Russia will need to raise interest rates further this year to their highest since 2017 and keep them at that level for several months as inflation shows little signs of slowing amid strong economic recovery, a Reuters poll showed on Friday.
Russia’s burgeoning inflation is driven by higher prices globally and a weak rouble at home, which dents living standards and prompts the central bank to raise the cost of lending.
The average of 19 analysts polled in late October suggested the central bank will raise its key rate for the seventh time this year at the Dec. 17 board meeting to 8%.
The year-end forecasts ranged between 7.5% and 8.5% and were above 6.5% that the same poll predicted in late September before the central bank raised the key rate to 7.5% last week and did not rule out further hikes.
Sovcombank analysts said Russia will raise the rate to 8.5% in December as inflation will stay near 8% next month, which “will require a decisive action.”
Annual inflation, which the central bank targets at 4%, is expected to finish this year at 7.8%, according to an average of the forecasts, up from 6.5% in the previous poll.
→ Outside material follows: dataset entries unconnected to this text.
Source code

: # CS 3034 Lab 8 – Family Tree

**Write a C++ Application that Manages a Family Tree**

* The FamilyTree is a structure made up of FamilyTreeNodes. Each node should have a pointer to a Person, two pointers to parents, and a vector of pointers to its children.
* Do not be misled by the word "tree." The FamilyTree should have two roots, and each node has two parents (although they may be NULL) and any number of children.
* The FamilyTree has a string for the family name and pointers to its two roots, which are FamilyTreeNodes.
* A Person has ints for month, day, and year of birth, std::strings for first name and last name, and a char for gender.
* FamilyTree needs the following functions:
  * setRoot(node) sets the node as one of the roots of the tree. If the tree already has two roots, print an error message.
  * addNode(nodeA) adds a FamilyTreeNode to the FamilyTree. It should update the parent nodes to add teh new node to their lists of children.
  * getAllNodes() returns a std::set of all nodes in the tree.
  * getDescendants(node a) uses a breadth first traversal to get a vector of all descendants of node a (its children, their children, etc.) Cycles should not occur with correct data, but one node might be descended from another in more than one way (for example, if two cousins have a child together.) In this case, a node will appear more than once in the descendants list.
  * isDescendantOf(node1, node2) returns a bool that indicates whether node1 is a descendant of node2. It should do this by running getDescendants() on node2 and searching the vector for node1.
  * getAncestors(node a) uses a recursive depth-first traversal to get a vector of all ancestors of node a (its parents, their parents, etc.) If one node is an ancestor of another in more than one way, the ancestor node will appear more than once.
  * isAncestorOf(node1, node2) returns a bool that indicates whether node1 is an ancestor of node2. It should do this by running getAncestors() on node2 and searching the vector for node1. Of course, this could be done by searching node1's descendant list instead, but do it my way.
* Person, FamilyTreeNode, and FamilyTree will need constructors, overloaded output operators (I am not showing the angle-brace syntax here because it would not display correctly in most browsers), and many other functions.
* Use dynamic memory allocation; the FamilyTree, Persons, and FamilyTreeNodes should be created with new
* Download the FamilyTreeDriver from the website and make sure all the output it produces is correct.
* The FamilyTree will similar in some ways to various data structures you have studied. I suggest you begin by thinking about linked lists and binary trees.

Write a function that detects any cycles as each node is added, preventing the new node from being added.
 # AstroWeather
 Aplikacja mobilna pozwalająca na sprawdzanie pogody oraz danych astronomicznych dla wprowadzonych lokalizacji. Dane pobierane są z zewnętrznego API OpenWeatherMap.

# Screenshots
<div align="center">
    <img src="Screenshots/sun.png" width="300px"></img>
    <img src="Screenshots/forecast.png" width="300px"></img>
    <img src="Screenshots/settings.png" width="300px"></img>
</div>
Higher rates are designed to tame inflation, a sensitive issue in Russia, but could slow economic recovery.
This year, Russia’s economy is expected to grow by 4.4%, after suffering its sharpest contraction in 11 years of 3% in 2020.
Higher rates can also support the rouble by making investments into high-yielding rouble assets more attractive.
“The central banks’ efforts and the rouble strengthening thanks to prices for non-oil exports could lead to a sharp slowdown in inflation the first half of 2022 when high rates can start suppressing economic growth,” said Anton Tabakh, chief economist at Expert RA rating agency.
In the longer run, the average of forecasts in the poll suggested the rouble will trade at 72.75 to the dollar and 83.50 to the euro 12 months from now, compared with forecasts of 72.70 and 86.00 respectively in the previous poll.
Russia’s official exchange rates on Friday stood at 70.52 per dollar and 81.84 per euro.
Most of the forecasts in the Reuters poll were based on at least 10 individual projections.